Corned beef hash provides a surprising treat at former coaching inn


The Old Crown Coaching Inn,

25 Market Place,


SN7 7HU.

Tel: 01367 242744

IT was a quiet and lonely Monday lunchtime when a friend and I stopped off in Faringdon for a bite to eat. The shops (those which were open) were virtually deserted and I could count the number of people we saw out on the streets on one hand.

Yet we were spoiled for choice for places to fill our stomachs, with at least half a dozen pubs and cafes vying for our trade, from a wine bar bistro to an internet cafe and all kinds of everything inbetween.

The Old Crown Coaching Inn caught our attention, with its smart white facade and a green plaque outside announcing that it once provided quarters for Royalist cavalry between 1644 to 1646. We only popped inside for a glance at the menu, but immediately decided to stay. Whether it was the warm welcome from the landlady or the warm shelter from the cold wind outside doesn’t matter; suffice to say it was the right decision and we left very happy with our choice.

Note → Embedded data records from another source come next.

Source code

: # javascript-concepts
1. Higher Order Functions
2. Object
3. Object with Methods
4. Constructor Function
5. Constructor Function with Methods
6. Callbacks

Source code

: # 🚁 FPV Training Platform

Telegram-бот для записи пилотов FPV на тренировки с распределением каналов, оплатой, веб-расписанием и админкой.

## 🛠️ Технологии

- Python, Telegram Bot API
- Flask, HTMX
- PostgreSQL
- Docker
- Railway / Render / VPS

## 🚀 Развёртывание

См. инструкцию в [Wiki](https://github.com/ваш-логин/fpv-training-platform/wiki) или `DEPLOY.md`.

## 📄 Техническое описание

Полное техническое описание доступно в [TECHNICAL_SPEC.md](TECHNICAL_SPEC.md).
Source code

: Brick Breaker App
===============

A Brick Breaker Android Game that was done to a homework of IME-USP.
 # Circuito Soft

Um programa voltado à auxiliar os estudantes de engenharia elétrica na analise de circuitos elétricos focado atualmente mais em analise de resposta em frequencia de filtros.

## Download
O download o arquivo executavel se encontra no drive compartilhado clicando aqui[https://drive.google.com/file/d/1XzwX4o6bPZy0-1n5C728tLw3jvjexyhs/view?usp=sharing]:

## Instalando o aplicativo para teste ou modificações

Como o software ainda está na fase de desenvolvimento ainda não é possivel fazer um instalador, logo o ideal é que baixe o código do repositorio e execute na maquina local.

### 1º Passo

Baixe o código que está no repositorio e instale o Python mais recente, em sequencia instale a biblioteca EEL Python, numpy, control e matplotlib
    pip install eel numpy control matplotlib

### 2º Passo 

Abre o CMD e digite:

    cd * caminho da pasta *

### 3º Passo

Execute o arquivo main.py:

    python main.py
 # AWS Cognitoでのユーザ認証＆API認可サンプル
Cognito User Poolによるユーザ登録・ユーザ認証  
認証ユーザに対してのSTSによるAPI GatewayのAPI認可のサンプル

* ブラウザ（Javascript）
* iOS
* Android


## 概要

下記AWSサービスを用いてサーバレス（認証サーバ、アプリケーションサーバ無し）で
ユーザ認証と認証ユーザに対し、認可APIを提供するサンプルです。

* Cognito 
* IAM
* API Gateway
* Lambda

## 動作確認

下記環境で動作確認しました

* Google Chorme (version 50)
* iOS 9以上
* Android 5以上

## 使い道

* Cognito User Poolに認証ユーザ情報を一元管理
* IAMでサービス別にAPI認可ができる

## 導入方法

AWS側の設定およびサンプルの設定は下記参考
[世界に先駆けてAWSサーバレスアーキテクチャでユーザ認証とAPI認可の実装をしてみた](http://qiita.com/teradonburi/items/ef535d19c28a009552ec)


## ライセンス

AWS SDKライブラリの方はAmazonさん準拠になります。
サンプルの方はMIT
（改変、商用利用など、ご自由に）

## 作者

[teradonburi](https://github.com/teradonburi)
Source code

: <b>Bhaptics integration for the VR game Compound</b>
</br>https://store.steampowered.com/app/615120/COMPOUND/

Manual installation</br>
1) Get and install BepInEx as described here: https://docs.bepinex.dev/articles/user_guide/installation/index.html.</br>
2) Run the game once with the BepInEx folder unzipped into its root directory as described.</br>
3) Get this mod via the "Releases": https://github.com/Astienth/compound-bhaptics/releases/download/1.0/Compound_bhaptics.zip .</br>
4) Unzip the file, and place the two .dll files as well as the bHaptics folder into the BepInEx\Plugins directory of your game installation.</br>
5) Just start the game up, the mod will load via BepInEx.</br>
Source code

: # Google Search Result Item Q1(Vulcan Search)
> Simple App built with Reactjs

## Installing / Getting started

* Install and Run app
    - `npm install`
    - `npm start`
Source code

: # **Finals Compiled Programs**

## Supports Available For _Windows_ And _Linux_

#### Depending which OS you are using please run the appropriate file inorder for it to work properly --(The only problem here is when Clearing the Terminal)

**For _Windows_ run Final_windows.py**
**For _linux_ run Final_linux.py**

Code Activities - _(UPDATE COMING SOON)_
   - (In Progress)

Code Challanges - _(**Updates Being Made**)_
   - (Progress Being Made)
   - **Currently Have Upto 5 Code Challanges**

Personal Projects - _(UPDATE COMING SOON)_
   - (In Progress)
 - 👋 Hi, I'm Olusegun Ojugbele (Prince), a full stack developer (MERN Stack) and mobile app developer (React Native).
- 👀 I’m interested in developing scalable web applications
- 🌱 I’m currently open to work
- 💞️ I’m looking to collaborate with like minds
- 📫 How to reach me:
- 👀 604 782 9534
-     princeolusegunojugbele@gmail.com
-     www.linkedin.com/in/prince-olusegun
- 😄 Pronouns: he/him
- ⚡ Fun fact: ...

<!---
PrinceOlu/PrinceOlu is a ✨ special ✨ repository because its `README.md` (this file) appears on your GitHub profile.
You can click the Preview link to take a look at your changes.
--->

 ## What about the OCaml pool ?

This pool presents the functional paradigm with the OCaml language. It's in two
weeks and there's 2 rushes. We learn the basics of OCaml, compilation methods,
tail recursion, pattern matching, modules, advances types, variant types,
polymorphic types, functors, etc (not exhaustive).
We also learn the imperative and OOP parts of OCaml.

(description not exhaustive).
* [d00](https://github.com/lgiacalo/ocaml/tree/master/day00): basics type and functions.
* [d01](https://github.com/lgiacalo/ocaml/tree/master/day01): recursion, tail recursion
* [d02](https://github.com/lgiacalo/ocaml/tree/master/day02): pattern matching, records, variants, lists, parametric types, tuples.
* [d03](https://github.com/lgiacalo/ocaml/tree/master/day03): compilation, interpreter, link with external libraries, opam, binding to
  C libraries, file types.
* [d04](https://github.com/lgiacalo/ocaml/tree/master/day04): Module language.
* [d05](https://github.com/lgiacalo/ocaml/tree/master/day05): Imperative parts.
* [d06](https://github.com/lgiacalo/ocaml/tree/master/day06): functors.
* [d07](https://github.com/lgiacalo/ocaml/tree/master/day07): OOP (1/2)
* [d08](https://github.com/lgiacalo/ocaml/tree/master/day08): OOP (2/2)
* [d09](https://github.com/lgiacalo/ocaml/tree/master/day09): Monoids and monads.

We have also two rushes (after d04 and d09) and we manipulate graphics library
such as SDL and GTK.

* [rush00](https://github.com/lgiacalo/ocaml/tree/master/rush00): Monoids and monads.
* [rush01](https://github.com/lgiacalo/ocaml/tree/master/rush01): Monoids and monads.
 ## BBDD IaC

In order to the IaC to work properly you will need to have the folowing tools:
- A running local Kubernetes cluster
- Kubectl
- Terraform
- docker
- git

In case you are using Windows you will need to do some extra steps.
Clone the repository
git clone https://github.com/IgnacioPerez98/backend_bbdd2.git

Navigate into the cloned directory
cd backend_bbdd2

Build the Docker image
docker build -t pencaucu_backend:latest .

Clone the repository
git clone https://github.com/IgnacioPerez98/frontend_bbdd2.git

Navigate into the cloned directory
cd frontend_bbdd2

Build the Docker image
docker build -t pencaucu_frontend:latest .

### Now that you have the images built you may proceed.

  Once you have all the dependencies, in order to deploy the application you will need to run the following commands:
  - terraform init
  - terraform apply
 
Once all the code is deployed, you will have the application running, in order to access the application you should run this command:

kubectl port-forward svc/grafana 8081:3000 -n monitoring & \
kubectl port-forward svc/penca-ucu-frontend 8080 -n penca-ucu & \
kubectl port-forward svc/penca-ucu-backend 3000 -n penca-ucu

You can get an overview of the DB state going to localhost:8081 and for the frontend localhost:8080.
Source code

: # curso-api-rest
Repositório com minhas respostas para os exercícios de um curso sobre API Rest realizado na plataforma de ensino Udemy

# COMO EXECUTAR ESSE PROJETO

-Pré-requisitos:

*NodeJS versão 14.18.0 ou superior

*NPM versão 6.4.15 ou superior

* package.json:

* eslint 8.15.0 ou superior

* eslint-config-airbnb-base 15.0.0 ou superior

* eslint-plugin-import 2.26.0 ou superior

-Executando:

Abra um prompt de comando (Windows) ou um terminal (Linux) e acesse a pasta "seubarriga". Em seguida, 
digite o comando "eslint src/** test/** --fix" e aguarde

The inn has retained many of the features that would have been standard 360-plus years ago - the private nooks and crannies, the low ceiling, the enormous open fireplace - and any more recent additions are very much in keeping. Oil-effect lanterns hanging in the windows and the bumpy flagstone floor all lend a period feel.

The place is currently undergoing a refurbishment, yet somehow the chef had still managed to produce an interesting menu. Among the lunches on offer were everything from very simple sandwiches (cheese and pickle, beef and horseradish, all served with chips or soup for £6.50), right up to devilled whitebait with homemade tartare sauce (£4.95) and fresh egg pasta with walnut pesto (£8.95).

On such a cold day, I was tempted by the venison casserole (£11.50), which promised an accompaniment of crusty bread and an intriguing mustard dressing. It was a satisfying choice, if rather strange to look at; a big bowl of rich meat and vegetables, drizzled with the tangy yellow dressing and plenty of bread to dunk in the sauce.

But my friend’s choice was even better - home cured corned beef hash with red onion and sweetcorn (£8.95). Schoolday memories of corned beef hash prevented me from ordering this, but this dish was nothing like the slop I remember. Chunks of corned beef (made on the premises, our waitress assured us) were interspersed with potato wedges and vegetables, all topped with a sizzling fried egg. It looked fantastic and she tucked in hungrily.

Due to the refurb – and no doubt the lack of custom in the area – there were no desserts on offer that day, but we ordered coffees to round off the meal.

As we drank, we wondered whether it was even worth their while opening on a Monday lunchtime, with only the two of us and another couple to serve.

Probably not, we decided... but we were sure glad they did.